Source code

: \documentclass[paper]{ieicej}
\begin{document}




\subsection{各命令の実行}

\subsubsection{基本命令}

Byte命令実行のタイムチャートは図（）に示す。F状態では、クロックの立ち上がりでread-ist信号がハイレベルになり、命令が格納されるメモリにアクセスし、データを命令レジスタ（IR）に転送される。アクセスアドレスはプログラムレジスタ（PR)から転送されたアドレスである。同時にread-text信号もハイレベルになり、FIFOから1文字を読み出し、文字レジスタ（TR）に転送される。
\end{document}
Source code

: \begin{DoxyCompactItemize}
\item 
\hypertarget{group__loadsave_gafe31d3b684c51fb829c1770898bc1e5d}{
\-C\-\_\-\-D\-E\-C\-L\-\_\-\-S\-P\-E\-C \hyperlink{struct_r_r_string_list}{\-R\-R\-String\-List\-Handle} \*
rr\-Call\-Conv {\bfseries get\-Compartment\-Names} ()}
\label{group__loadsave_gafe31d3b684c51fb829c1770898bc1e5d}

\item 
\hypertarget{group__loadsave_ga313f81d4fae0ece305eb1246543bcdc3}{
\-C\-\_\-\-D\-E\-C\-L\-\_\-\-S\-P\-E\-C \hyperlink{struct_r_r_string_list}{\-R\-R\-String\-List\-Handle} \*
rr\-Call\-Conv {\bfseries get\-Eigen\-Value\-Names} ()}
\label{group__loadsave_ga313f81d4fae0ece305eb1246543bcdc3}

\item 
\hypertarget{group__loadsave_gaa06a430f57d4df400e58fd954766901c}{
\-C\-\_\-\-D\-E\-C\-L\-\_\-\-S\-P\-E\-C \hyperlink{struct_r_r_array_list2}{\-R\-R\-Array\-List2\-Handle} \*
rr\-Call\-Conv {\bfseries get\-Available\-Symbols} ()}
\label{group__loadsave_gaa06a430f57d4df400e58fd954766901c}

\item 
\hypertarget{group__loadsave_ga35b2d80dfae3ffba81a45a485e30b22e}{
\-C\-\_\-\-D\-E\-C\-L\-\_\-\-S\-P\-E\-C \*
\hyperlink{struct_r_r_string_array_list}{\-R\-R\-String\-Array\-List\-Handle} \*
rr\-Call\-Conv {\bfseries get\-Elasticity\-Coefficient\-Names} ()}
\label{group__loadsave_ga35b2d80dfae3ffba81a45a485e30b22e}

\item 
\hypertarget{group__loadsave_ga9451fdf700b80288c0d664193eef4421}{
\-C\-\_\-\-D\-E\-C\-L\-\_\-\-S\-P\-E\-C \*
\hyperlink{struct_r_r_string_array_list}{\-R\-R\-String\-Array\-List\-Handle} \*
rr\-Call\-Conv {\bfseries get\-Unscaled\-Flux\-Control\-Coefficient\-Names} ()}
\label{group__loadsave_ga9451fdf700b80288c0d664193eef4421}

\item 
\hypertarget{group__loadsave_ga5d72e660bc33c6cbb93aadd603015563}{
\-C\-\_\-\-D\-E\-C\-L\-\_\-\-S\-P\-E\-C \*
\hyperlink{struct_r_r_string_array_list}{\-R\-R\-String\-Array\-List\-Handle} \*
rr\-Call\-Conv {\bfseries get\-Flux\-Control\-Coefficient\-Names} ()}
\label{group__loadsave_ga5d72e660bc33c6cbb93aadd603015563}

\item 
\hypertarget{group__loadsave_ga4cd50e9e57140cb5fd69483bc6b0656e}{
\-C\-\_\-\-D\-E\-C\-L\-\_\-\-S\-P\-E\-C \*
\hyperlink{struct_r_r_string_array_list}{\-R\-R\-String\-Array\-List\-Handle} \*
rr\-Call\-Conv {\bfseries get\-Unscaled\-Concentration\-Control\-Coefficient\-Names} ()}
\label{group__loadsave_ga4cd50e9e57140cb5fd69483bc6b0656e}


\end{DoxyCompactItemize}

■ ■ ■ ■ ■ ■ ■

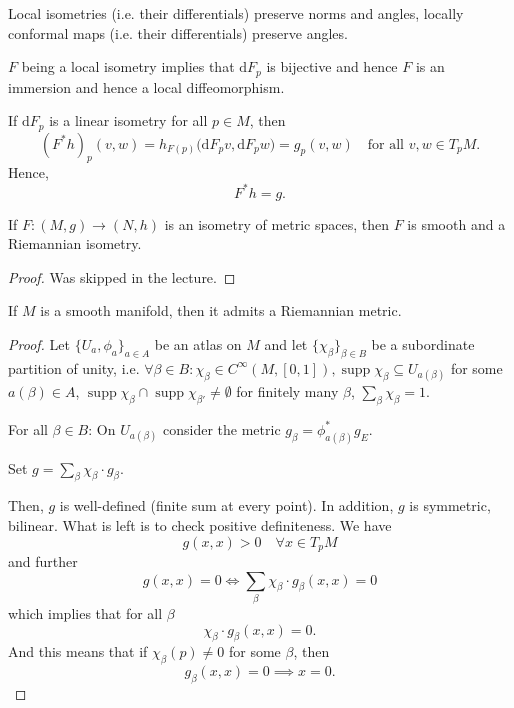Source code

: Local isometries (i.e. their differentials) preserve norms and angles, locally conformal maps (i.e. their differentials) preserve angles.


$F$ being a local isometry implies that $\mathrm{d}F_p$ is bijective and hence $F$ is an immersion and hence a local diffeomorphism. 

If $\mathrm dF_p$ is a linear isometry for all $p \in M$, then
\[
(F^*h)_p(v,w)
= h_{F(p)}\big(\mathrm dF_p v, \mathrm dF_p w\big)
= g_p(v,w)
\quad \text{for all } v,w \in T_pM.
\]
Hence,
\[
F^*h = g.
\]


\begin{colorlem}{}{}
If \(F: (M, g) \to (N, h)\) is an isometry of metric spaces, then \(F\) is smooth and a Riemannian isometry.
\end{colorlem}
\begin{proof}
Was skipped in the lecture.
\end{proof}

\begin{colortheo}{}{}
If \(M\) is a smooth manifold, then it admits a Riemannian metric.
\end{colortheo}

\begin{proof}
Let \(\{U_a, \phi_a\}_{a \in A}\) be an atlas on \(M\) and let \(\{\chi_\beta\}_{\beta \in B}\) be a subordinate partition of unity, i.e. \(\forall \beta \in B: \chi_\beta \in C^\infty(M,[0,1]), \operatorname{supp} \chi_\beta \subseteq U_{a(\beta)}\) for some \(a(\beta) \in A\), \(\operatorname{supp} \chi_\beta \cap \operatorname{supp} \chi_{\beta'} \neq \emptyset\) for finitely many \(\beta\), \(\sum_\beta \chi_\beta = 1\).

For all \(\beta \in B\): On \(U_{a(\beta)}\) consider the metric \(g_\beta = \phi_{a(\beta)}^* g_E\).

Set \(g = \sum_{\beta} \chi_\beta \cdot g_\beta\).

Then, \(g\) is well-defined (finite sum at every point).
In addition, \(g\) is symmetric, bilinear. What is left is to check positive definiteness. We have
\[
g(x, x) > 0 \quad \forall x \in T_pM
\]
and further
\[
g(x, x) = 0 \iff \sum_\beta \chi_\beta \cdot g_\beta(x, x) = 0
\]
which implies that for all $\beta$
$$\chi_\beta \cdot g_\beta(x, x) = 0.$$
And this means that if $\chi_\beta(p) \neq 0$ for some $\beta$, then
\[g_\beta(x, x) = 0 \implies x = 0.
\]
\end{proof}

■ ■ ■ ■ ■ ■ ■

* **YOUR GOAL**: Nothing but a number belongs in the answer: the number of lines above that contain "cdot".

* **COMPLETED TASK**: 3